Teilt der Sachverständige Umstände nicht mit, die die fristgerechte Erstellung des Gutachtens in Frage stellen, erhält er gemäß § 8a Absatz 2 Satz 1 Nummer 1 des Justizvergütungs- und Entschädigungsgesetzes (JVEG) eine Vergütung nur insoweit, als seine Leistung bestimmungsgemäß verwertbar ist.

Die Mitteilungspflicht des Sachverständigen im neuen Absatz 2 veranlasst ihn, sich in einem frühen Stadium der Ernennung seiner Unparteilichkeit zu vergewissern oder aber diesbezügliche Probleme dem Gericht und den Parteien bzw. den Beteiligten anzuzeigen. Eine Überprüfung, ob es Interessenkonflikte gibt, die den Beweiswert eines gerichtlichen Gutachtens mindern oder ausschließen, obliegt im Zivilprozess nicht nur dem Gericht, sondern nach dem Beibringungsgrundsatz auch den Parteien selbst. Hat eine Partei bzw. ein Beteiligter im Laufe eines Prozesses Zweifel an der Unabhängigkeit und Unparteilichkeit eines Sachverständigen, so kann sie einen Sachverständigen nach § 406 ZPO wegen Besorgnis der Befangenheit ablehnen. Über das Gesuch entscheidet das Gericht. Wenn die Parteien bzw. die Beteiligten die Umstände, die eine mögliche Befangenheit begründen könnten, allerdings nicht kennen und auch nicht kennen können, da Vorbefassungen des Sachverständigen nicht immer publik gemacht werden, können sie dies dem Gericht nicht mitteilen. Ein Ablehnungsrecht geht ins Leere.

Ein gerichtlicher Sachverständiger, der einen möglichen Interessenkonflikt durch eine Ernennung befürchtet, hat dies dem Gericht aus eigener Veranlassung und unverzüglich mitzuteilen. Das Gericht hat die dargelegten Gründe zu prüfen und gegebenenfalls einen anderen Sachverständigen zu ernennen. Dies ergibt sich jedoch nicht ausdrücklich aus dem Gesetz. Die Pflicht des Sachverständigen, sonstige Gründe mitzuteilen, die zu einer Entpflichtung von seiner Gutachtenserstattungspflicht führen können, wird von der Vorschrift des § 408 Absatz 1 Satz 2 ZPO vorausgesetzt. Verstößt der Sachverständige gegen die Pflicht zur Mitteilung von Interessenkonflikten, entfällt sein Vergütungsanspruch, es sei denn, er hat die Unterlassung nicht zu vertreten ( § 8a Absatz 1 JVEG). Auch wenn im Laufe der Begutachtung Umstände eintreten, die Zweifel an der Unabhängigkeit - und sei es im Rahmen der gemäß § 411 Absatz 2 Satz 2 ZPO gesetzten Nachfrist - begründen, hat der Sachverständige diese unverzüglich mitzuteilen.

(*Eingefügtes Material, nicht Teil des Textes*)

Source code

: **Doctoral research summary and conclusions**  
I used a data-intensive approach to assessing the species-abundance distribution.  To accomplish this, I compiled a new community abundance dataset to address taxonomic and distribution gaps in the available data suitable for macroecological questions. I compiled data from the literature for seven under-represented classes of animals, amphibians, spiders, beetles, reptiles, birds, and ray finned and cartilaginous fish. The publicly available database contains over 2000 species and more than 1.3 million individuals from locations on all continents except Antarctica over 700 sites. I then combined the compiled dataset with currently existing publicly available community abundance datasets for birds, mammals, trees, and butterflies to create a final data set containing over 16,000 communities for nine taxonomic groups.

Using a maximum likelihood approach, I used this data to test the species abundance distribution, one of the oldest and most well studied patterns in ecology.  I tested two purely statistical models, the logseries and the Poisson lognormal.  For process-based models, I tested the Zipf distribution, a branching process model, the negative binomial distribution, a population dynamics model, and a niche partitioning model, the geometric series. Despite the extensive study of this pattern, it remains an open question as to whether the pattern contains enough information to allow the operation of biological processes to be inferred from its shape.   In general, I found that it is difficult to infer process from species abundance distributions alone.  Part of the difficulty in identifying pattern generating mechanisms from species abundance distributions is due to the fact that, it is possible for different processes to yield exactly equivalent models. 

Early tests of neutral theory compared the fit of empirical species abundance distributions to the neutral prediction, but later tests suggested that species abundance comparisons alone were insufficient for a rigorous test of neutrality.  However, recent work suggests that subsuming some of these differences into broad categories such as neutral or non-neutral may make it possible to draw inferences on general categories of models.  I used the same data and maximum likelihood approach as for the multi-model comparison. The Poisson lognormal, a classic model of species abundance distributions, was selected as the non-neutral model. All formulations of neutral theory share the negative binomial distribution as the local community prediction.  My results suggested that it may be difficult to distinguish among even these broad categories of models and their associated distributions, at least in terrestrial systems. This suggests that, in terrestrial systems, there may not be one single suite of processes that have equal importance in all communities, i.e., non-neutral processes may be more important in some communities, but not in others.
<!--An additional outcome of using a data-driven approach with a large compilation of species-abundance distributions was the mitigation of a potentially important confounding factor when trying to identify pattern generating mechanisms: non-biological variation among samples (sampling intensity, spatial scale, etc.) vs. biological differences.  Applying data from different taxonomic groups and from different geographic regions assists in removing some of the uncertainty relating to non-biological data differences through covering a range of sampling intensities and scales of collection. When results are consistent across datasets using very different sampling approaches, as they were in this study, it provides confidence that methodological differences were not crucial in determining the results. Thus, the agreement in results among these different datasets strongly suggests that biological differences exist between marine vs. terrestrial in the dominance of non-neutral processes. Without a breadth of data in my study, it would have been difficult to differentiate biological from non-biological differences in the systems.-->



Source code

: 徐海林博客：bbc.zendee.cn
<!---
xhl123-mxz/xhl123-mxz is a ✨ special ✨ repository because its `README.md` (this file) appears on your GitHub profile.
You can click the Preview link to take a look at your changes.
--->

Zu Nummer 3 (Änderung des § 411 ZPO)

Zur effektiven Beschleunigung der Erstattung schriftlicher Gutachten sind die Regelungen über die dem Sachverständigen zu setzenden Fristen und ihre Überwachung anzupassen. Um vermeidbaren Verfahrensverzögerungen vorzubeugen, bedarf die schriftliche Begutachtung fortwährender Förderung und Überwachung des Verfahrens durch das Gericht.

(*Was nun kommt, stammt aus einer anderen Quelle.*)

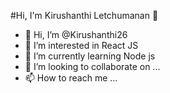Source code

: #Hi, I'm Kirushanthi Letchumanan 👋

- 👋 Hi, I’m @Kirushanthi26
- 👀 I’m interested in React JS
- 🌱 I’m currently learning Node js
- 💞️ I’m looking to collaborate on ...
- 📫 How to reach me ...

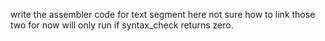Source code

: write the assembler code for text segment here
not sure how to link those two for now
will only run if syntax_check returns zero.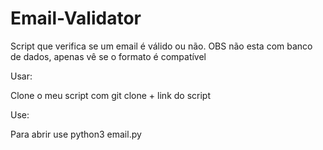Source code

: # Email-Validator
Script que verifica se um email é válido ou não. OBS não esta com banco de dados, apenas vê se o formato é compatível 

Usar:

Clone o meu script com git clone + link do script

Use:

Para abrir use python3 email.py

§ 411 Absatz 1 ZPO enthält derzeit eine Soll-Vorschrift über die Fristsetzung für die Erstattung schriftlicher Sachverständigengutachten. Dennoch wird dem Sachverständigen nur in etwas mehr als der Hälfte der amts- und landgerichtlichen Zivilverfahren erster Instanz eine Frist zur Erstattung des Gutachtens gesetzt (Amtsgerichte: 55 Prozent, Landgerichte - Kammern für Handelssachen: 59,1 Prozent, Landgerichte - Zivilkammern: 65,5 Prozent, vgl. Keders/Walter, NJW 2013, 1697, 1701). Die Fristsetzung ist nicht nur zur effektiven Beschleunigung des Verfahrens erforderlich, sie dient auch der Herstellung von Rechtssicherheit für die Parteien bzw. die Beteiligten und nicht zuletzt dem Sachverständigen, der erst durch sie in die Lage versetzt wird zu prüfen, ob er das Gutachten innerhalb des vom Gericht vorgesehenen Zeitraums erstatten kann.

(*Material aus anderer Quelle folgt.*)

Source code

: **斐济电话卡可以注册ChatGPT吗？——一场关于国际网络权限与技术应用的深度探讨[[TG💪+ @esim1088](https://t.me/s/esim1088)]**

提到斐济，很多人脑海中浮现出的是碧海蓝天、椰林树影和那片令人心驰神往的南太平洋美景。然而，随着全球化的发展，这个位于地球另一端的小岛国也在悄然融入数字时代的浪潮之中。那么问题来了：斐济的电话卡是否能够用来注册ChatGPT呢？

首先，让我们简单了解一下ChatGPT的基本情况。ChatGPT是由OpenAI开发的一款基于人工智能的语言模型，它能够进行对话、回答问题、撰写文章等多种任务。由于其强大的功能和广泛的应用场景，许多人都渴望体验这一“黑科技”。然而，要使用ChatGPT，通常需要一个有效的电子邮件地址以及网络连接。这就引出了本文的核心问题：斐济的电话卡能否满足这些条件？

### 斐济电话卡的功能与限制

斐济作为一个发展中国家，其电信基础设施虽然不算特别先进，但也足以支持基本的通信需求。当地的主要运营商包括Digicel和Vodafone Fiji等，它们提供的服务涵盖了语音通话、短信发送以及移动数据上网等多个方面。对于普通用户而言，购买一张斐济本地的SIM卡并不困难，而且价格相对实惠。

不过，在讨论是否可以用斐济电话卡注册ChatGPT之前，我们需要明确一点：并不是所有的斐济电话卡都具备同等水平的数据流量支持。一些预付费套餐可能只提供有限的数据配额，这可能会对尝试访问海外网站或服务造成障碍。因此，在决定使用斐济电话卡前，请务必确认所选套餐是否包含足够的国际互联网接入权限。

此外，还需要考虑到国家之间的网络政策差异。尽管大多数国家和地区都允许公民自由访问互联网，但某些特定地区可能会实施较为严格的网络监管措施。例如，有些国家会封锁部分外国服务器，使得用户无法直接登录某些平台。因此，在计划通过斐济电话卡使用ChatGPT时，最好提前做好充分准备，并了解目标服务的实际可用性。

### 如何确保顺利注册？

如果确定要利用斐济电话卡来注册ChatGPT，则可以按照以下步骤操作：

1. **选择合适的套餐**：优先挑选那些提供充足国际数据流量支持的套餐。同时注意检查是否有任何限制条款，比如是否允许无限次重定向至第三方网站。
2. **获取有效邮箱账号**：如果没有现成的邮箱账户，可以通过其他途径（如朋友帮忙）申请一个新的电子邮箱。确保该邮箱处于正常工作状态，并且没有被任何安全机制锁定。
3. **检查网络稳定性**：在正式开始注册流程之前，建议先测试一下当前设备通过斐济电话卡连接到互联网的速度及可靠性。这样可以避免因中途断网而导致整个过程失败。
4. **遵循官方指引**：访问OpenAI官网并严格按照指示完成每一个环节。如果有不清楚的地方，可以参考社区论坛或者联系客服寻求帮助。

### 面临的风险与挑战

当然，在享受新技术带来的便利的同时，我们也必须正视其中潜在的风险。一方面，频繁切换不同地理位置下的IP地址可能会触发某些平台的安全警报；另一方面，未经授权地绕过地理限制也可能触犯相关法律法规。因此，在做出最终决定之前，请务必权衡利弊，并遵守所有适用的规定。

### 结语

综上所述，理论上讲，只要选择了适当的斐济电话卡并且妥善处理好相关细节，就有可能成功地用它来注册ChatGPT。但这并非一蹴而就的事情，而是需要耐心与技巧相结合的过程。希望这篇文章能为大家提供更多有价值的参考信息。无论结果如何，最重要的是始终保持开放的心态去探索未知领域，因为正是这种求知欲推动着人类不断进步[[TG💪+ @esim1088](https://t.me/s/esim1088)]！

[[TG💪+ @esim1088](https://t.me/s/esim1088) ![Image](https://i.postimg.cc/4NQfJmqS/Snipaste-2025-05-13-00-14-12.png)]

In § 411 Absatz 1 ZPO-E ist deshalb eine obligatorische Fristsetzung zur Erstattung des schriftlichen Sachverständigengutachtens vorgesehen. Das Gericht muss spätestens bei Bestellung des Sachverständigen über den zur Erstattung des Gutachtens erforderlichen Zeitaufwand entscheiden. Bei der Bemessung der Frist hat das Gericht neben dem Gebot der beschleunigten Verfahrensführung den voraussichtlichen Zeitaufwand einer fachgerechten Begutachtung einschließlich des Umfangs der Beweisfragen und Akten sowie der erforderlichen Tatsachenfeststellungen und der fachlichen und tatsächlichen Komplexität des zu begutachtenden Sachverhalts zu beachten. Eine Überlastung des Sachverständigen muss bei der Bemessung der Frist außer Betracht bleiben; sie ist allein im Rahmen der Prüfung der Entpflichtung nach § 408 Absatz 1 Satz 2 ZPO zu berücksichtigen. Die Frist ist dem Sachverständigen spätestens bei der Bestellung mitzuteilen, damit dieser unverzüglich prüfen kann, ob er unter Berücksichtigung der derzeit bekannten Umstände, insbesondere seiner Arbeitsbelastung, in der Lage ist, dass Gutachten fristgerecht zu erstellen (§ 407a Absatz 1 Satz 1 ZPO-E).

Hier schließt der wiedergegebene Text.